Here, εi,j are the distances between two nodes \(i,j\in {{{\mathcal{V}}}}\) and \(W:= \mathop{\max }\limits_{(i,j)\in {{{\mathcal{E}}}}}{\varepsilon }_{i,j}\). The variables xv,t are binary decision variables denoting whether node v is visited at step t. We optimize the β and γ parameters for p = 1 by performing a uniform random search over the space [0, 2π]2, and selecting the best configuration found.

For p = 2 and 3, we optimized the circuit parameters using Constrained Optimization BY Linear Approximation (COBYLA). In addition, similar to63, we employed a p-dependent initialization technique for the circuit parameters. Specifically, (p + 1)-depth QAOA circuit parameters were initialized with the optimal parameters from the p-depth circuit, as follows:

$$\begin{array}{rcl}{{{\boldsymbol{\gamma }}}}&=&({\gamma }_{1},\ldots ,{\gamma }_{{p}^{{\prime} }},0),\\ {{{\boldsymbol{\beta }}}}&=&({\beta }_{1},\ldots ,{\beta }_{{p}^{{\prime} }},0).\end{array}$$

This way we are allowing the parameter training procedure to start in a known acceptable state based on the results of the previous step. In Fig. 7 we show our results for five-city instances of the TSP. The approximation ratio shown is derived by dividing the tour length of the best feasible solution, measured as the output of the trained QAOA circuit, by the optimal tour length of the respective instance. In addition, we compute results for two different p = 3 QAOA circuits: the first is trained in the procedure described above (where the parameters are trained for each instance). The second uses the parameters of the best QAOA circuit out of those for all instances evaluated at p = 3, following a concentration of parameters argument as presented in43. The second method is closer to what is done in a ML context, where one set of parameters is used to evaluate the performance on all validation samples.
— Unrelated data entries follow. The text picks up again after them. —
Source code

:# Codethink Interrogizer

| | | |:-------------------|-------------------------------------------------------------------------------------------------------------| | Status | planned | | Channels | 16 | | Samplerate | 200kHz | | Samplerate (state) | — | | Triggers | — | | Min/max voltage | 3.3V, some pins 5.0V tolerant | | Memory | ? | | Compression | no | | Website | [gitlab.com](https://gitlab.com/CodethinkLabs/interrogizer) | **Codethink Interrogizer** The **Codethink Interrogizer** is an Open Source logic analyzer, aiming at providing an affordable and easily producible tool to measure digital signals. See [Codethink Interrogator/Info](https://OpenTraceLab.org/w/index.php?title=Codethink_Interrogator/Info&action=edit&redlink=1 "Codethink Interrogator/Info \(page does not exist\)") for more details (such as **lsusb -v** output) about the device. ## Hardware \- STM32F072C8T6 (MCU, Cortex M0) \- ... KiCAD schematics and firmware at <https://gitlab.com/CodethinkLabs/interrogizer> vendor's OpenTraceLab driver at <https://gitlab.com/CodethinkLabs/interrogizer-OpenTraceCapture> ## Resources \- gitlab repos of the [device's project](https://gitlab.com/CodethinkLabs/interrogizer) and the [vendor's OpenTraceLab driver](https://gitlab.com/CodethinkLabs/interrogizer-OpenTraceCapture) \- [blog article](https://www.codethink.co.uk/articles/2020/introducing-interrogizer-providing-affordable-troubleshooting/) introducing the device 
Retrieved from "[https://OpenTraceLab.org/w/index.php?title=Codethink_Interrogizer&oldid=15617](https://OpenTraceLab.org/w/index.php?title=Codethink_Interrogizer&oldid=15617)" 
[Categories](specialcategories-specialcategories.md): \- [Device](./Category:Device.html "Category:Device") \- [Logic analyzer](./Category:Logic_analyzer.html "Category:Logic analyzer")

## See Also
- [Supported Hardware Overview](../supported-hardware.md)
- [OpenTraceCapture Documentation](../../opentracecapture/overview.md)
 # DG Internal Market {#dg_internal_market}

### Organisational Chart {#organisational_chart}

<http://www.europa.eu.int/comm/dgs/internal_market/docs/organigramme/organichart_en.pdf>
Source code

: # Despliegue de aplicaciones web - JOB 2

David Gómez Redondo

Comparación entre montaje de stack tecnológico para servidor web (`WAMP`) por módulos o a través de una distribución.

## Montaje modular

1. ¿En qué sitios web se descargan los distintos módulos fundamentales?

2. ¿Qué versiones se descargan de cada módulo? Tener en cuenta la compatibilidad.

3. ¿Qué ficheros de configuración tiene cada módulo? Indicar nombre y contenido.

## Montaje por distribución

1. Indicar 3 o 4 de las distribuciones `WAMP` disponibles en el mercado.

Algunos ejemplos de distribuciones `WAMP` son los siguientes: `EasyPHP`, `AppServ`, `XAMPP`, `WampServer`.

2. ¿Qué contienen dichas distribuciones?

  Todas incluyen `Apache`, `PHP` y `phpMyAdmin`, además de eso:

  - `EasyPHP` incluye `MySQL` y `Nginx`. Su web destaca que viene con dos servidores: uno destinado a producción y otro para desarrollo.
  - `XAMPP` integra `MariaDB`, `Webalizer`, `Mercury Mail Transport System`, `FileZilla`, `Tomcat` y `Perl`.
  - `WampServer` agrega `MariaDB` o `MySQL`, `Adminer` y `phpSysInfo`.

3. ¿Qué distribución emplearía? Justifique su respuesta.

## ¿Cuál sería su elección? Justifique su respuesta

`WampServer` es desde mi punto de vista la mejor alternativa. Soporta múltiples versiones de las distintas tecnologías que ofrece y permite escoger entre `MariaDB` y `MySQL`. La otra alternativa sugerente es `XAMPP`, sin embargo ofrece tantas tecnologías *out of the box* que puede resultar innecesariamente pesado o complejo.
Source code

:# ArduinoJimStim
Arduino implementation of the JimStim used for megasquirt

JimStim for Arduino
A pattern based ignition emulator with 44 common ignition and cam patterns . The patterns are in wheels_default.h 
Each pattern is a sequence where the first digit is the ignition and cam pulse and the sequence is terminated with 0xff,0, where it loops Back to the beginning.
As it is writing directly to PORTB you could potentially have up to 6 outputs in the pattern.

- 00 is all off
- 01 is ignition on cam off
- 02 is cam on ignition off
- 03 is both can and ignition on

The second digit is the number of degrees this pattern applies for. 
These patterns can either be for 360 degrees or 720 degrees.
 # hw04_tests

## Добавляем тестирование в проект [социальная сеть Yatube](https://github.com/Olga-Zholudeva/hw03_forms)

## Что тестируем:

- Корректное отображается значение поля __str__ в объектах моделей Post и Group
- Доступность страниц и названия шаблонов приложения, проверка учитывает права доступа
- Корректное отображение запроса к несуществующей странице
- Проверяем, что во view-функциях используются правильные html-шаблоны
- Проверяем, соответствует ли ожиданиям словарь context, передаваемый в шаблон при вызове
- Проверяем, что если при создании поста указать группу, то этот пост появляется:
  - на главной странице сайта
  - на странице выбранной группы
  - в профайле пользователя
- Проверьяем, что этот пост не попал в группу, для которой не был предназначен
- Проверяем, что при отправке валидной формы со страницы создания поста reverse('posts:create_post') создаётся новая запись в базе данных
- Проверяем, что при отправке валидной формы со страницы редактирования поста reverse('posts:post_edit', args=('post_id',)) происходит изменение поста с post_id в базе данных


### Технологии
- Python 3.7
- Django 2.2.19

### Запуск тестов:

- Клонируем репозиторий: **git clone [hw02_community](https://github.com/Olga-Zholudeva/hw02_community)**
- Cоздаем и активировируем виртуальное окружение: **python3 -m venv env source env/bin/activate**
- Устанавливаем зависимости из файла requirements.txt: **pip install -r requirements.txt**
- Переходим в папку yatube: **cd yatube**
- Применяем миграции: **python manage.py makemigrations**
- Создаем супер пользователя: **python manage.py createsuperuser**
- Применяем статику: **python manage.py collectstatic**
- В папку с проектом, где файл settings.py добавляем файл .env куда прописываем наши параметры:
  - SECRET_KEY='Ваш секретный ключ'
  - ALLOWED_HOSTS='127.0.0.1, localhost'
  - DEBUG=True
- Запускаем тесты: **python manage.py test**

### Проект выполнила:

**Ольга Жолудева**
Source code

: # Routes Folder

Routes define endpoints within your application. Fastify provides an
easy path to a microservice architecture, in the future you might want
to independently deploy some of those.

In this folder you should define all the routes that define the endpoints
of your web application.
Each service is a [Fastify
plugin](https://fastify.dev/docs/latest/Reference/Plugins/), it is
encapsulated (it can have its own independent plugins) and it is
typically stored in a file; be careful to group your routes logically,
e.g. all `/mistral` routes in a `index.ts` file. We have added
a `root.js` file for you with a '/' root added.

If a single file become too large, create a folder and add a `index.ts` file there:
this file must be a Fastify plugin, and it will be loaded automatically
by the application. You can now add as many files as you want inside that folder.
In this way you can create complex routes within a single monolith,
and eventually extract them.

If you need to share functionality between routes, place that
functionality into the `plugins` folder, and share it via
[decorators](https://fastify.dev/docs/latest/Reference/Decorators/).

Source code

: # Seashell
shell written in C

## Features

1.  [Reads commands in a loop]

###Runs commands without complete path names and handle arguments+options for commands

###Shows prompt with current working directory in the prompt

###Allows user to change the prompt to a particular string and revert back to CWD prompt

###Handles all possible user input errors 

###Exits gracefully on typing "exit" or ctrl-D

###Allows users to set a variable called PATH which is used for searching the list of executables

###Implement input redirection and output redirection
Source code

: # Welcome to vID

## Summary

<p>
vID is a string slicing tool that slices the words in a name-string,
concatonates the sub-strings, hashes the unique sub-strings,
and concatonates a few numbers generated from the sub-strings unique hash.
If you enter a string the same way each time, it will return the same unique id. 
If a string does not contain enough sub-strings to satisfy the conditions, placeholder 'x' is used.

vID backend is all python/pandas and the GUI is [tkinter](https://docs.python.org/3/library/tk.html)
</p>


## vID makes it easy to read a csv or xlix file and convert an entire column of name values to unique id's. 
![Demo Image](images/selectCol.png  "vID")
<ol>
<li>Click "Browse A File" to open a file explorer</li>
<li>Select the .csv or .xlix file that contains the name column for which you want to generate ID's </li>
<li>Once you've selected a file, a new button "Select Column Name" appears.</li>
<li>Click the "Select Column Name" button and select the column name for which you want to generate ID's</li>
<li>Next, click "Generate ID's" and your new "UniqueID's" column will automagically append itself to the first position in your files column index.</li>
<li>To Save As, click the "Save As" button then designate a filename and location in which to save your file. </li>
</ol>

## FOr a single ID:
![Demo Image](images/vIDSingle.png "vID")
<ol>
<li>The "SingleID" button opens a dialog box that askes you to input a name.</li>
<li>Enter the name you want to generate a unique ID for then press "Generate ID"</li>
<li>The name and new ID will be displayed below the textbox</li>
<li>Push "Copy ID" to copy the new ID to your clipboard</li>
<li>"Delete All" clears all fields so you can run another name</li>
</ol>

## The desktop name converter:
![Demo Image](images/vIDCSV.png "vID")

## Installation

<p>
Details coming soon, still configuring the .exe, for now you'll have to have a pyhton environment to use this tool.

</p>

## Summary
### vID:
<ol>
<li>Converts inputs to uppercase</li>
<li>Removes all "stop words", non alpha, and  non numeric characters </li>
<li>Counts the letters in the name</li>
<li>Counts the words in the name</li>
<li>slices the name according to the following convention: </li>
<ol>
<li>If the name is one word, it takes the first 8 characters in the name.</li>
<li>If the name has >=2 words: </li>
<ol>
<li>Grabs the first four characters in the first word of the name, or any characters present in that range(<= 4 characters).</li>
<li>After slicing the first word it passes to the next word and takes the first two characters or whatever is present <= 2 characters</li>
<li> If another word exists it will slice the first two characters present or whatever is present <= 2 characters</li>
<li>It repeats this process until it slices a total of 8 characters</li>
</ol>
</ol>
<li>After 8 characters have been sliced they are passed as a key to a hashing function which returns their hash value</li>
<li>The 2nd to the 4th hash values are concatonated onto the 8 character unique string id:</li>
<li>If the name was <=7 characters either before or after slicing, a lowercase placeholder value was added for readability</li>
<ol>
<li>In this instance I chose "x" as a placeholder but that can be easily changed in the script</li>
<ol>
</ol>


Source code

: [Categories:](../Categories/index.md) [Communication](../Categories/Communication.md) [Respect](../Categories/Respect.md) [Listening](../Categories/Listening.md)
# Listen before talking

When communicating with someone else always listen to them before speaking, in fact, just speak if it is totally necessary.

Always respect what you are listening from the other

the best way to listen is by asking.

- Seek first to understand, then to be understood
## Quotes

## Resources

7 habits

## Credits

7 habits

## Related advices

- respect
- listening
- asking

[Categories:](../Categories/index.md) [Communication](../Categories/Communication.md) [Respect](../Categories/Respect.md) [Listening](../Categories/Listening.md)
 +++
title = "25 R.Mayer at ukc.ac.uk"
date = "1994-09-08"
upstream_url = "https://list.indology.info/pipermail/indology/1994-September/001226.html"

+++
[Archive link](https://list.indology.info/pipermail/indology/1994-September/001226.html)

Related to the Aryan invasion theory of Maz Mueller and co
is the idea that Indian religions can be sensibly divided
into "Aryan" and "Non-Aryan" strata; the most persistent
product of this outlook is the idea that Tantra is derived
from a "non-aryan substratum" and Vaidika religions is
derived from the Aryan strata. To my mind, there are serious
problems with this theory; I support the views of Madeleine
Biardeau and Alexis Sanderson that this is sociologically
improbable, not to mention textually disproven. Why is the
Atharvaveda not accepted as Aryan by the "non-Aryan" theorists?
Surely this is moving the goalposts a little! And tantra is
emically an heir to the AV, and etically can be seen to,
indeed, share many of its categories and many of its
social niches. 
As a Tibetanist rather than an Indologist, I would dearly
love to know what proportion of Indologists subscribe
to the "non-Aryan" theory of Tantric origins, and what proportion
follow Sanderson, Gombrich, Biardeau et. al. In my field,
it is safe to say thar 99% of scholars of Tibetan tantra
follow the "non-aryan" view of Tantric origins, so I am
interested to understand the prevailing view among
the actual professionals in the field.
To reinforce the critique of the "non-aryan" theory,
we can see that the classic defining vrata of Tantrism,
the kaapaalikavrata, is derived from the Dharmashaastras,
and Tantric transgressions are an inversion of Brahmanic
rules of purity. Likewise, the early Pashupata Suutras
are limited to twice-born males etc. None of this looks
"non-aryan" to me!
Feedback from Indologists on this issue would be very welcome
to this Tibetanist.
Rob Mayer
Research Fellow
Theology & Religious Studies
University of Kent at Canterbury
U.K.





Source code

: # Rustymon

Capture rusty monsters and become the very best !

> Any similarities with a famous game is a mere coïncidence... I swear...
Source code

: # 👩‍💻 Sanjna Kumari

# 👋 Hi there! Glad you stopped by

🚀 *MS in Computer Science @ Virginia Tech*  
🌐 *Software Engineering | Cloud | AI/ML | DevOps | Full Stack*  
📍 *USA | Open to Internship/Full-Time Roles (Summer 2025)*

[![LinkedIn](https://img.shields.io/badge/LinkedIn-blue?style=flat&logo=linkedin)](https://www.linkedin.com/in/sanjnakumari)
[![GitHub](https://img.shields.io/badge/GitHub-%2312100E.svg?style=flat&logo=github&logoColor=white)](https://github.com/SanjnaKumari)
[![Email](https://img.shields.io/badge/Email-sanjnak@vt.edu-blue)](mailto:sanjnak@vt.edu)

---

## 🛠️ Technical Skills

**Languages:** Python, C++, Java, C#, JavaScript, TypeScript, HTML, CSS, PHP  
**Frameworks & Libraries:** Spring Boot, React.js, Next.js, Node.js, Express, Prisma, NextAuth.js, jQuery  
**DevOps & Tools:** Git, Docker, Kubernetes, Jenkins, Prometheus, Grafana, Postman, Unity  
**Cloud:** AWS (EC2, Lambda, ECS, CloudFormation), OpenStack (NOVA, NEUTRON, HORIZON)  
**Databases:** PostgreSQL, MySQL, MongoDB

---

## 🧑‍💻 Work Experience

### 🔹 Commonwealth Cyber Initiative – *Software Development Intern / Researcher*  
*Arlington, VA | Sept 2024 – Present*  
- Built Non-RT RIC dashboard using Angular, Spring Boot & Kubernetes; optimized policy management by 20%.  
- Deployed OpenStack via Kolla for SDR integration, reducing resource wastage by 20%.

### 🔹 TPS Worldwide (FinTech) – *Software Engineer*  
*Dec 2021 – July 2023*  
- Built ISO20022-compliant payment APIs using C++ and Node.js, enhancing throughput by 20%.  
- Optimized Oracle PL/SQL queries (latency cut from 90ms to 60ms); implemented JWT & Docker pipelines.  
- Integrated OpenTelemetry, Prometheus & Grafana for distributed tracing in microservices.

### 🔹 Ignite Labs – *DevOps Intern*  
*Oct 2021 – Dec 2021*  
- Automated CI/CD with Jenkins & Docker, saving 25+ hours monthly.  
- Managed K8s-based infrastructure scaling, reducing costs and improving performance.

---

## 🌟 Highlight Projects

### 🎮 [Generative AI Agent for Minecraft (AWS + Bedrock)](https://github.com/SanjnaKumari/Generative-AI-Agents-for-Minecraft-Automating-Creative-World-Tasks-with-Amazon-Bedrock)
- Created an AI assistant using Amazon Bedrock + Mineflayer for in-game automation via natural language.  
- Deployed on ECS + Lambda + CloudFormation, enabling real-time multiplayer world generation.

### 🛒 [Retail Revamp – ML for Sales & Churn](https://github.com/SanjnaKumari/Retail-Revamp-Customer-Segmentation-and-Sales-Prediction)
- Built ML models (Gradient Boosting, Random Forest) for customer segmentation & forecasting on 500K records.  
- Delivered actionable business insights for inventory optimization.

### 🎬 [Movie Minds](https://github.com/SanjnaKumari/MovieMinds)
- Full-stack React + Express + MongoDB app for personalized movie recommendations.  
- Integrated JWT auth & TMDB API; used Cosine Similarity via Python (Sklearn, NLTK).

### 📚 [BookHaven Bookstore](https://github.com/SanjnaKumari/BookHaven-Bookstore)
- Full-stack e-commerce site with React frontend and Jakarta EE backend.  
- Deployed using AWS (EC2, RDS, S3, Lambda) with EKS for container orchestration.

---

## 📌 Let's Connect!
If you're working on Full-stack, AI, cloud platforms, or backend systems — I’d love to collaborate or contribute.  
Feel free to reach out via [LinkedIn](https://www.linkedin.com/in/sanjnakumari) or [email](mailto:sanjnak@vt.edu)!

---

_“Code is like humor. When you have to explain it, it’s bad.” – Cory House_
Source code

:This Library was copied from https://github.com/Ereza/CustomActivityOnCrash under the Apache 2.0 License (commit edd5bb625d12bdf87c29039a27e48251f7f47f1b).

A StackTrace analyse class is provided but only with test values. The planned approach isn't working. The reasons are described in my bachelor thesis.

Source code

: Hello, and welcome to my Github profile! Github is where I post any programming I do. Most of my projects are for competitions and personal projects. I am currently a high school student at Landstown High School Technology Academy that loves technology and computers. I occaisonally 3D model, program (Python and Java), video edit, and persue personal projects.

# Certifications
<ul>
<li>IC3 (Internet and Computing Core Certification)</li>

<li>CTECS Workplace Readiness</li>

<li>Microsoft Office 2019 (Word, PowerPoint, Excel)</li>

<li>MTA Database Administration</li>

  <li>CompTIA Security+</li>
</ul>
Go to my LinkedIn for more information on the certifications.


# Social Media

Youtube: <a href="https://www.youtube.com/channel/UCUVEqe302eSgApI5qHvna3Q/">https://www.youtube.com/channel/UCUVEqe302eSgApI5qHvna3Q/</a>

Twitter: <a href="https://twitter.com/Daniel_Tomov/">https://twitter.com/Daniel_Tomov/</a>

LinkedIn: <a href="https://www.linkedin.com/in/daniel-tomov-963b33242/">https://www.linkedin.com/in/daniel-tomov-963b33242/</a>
Due to the number of qubits required to formulate a QUBO for the TSP, we were not able to run QAOA for all TSP instances. For example, an instance with six cities already requires 25 qubits (we can fix the choice of the first city to be visited without loss of generality, requiring only (n−1)2 variables to formulate the QUBO). A different formulation of the QUBO problem presented in64, that needs \({{{\mathcal{O}}}}(n\log (n))\) qubits, avoids this issue by modifying the circuit design. However, this proposal increases the circuit depth considerably and is therefore ill-suited for the NISQ era.

In Fig. 7, we can see that finding a good set of parameters for QAOA to solve TSP is hard even for five-city instances. We note that the performance of QAOA improves with higher p, however, QAOA performance is still far from matching the approximation ratios obtained by EQC even for p = 3, which can be seen in Fig. 7 as a black dashed line. Furthermore, we note that significant computational effort is required to obtain these results: methods like COBYLA are based on gradient descent, which requires us to evaluate the circuit many times until either convergence or the maximum number of iterations is reached. We also note that due to the heuristic optimization of the QAOA parameters themselves, we are not guaranteed that the configuration of parameters is optimal, which may result in either insufficient iterations to converge or premature convergence to sub-optimal parameter values. In an attempt to mitigate this, we tested several optimizers (Adam, SPSA, BFGS and COBYLA) and used the best results, which were those found by COBYLA.